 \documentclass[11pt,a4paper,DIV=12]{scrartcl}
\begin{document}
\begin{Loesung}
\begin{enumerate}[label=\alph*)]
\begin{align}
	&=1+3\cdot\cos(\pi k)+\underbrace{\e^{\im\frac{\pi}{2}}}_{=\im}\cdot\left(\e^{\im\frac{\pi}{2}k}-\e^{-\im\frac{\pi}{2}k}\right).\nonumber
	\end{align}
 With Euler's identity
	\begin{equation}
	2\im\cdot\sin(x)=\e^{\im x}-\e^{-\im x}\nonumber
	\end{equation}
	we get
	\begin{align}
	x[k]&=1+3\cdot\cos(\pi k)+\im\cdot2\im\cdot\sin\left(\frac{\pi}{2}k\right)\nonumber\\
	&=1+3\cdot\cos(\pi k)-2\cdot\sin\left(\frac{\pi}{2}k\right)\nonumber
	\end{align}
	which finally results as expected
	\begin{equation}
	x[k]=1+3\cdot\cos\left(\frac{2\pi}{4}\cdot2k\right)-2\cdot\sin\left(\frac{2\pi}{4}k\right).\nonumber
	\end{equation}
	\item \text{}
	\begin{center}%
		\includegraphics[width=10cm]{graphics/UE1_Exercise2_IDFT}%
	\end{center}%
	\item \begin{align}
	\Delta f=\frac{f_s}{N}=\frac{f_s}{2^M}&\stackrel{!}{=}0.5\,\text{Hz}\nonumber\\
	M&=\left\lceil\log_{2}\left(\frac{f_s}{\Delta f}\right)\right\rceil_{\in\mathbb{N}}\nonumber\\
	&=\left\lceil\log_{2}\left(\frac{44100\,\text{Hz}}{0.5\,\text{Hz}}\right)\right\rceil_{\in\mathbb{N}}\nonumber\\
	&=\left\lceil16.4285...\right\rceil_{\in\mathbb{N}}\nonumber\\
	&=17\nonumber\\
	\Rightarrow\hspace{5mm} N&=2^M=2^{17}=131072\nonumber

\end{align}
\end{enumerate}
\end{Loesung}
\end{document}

* * * * * * *

TASK STATEMENT
Only a number is needed: how many lines of the material above contain "text"?

RESULT OF THE TASK
3